GIVEN DATA.

-*-

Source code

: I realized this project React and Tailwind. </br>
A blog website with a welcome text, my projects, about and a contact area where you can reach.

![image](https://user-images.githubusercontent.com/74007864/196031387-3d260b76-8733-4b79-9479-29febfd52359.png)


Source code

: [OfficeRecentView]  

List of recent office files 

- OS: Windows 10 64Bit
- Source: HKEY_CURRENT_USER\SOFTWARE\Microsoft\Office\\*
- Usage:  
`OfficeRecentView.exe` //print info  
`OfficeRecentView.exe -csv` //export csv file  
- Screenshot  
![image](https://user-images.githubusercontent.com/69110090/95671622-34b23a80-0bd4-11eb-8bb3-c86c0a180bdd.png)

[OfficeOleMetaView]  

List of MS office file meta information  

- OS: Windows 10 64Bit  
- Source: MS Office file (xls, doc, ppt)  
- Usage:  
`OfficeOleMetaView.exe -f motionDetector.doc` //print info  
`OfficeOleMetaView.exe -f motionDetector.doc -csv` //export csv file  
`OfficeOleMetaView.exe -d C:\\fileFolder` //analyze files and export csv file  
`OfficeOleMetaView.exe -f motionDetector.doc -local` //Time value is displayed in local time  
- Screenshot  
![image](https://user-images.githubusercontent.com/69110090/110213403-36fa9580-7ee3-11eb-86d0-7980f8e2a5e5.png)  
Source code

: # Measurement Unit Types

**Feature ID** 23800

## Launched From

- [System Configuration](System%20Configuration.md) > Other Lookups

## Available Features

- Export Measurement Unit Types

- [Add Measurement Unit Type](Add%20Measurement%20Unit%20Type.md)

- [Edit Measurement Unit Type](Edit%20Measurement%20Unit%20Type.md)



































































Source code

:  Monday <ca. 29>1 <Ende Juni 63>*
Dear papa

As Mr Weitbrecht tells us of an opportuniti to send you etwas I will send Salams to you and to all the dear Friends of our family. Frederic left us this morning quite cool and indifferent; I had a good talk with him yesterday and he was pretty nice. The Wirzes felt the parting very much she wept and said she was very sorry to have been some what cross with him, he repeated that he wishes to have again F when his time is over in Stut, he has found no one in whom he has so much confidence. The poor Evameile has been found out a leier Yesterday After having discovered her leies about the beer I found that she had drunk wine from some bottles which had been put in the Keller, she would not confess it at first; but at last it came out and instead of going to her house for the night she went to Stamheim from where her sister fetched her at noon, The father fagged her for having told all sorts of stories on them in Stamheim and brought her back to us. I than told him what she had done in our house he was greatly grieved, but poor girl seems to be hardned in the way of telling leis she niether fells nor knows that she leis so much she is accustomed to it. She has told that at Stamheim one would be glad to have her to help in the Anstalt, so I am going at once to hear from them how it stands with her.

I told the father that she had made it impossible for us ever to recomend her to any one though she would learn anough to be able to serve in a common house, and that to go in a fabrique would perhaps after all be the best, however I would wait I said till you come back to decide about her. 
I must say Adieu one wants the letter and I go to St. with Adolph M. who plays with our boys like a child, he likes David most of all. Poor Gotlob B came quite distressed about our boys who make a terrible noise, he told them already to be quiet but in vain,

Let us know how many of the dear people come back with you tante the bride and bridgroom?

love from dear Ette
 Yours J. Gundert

-*-

WHAT TO DO. What is needed here is an exact transcription of the records above.

OUTPUT OF THE EXERCISE.
Source code

: I realized this project React and Tailwind. </br>
A blog website with a welcome text, my projects, about and a contact area where you can reach.

![image](https://user-images.githubusercontent.com/74007864/196031387-3d260b76-8733-4b79-9479-29febfd52359.png)


Source code

: [OfficeRecentView]  

List of recent office files 

- OS: Windows 10 64Bit
- Source: HKEY_CURRENT_USER\SOFTWARE\Microsoft\Office\\*
- Usage:  
`OfficeRecentView.exe` //print info  
`OfficeRecentView.exe -csv` //export csv file  
- Screenshot  
![image](https://user-images.githubusercontent.com/69110090/95671622-34b23a80-0bd4-11eb-8bb3-c86c0a180bdd.png)

[OfficeOleMetaView]  

List of MS office file meta information  

- OS: Windows 10 64Bit  
- Source: MS Office file (xls, doc, ppt)  
- Usage:  
`OfficeOleMetaView.exe -f motionDetector.doc` //print info  
`OfficeOleMetaView.exe -f motionDetector.doc -csv` //export csv file  
`OfficeOleMetaView.exe -d C:\\fileFolder` //analyze files and export csv file  
`OfficeOleMetaView.exe -f motionDetector.doc -local` //Time value is displayed in local time  
- Screenshot  
![image](https://user-images.githubusercontent.com/69110090/110213403-36fa9580-7ee3-11eb-86d0-7980f8e2a5e5.png)  
Source code

: # Measurement Unit Types

**Feature ID** 23800

## Launched From

- [System Configuration](System%20Configuration.md) > Other Lookups

## Available Features

- Export Measurement Unit Types

- [Add Measurement Unit Type](Add%20Measurement%20Unit%20Type.md)

- [Edit Measurement Unit Type](Edit%20Measurement%20Unit%20Type.md)



































































Source code

:  Monday <ca. 29>1 <Ende Juni 63>*
Dear papa

As Mr Weitbrecht tells us of an opportuniti to send you etwas I will send Salams to you and to all the dear Friends of our family. Frederic left us this morning quite cool and indifferent; I had a good talk with him yesterday and he was pretty nice. The Wirzes felt the parting very much she wept and said she was very sorry to have been some what cross with him, he repeated that he wishes to have again F when his time is over in Stut, he has found no one in whom he has so much confidence. The poor Evameile has been found out a leier Yesterday After having discovered her leies about the beer I found that she had drunk wine from some bottles which had been put in the Keller, she would not confess it at first; but at last it came out and instead of going to her house for the night she went to Stamheim from where her sister fetched her at noon, The father fagged her for having told all sorts of stories on them in Stamheim and brought her back to us. I than told him what she had done in our house he was greatly grieved, but poor girl seems to be hardned in the way of telling leis she niether fells nor knows that she leis so much she is accustomed to it. She has told that at Stamheim one would be glad to have her to help in the Anstalt, so I am going at once to hear from them how it stands with her.

I told the father that she had made it impossible for us ever to recomend her to any one though she would learn anough to be able to serve in a common house, and that to go in a fabrique would perhaps after all be the best, however I would wait I said till you come back to decide about her. 
I must say Adieu one wants the letter and I go to St. with Adolph M. who plays with our boys like a child, he likes David most of all. Poor Gotlob B came quite distressed about our boys who make a terrible noise, he told them already to be quiet but in vain,

Let us know how many of the dear people come back with you tante the bride and bridgroom?

love from dear Ette
 Yours J. Gundert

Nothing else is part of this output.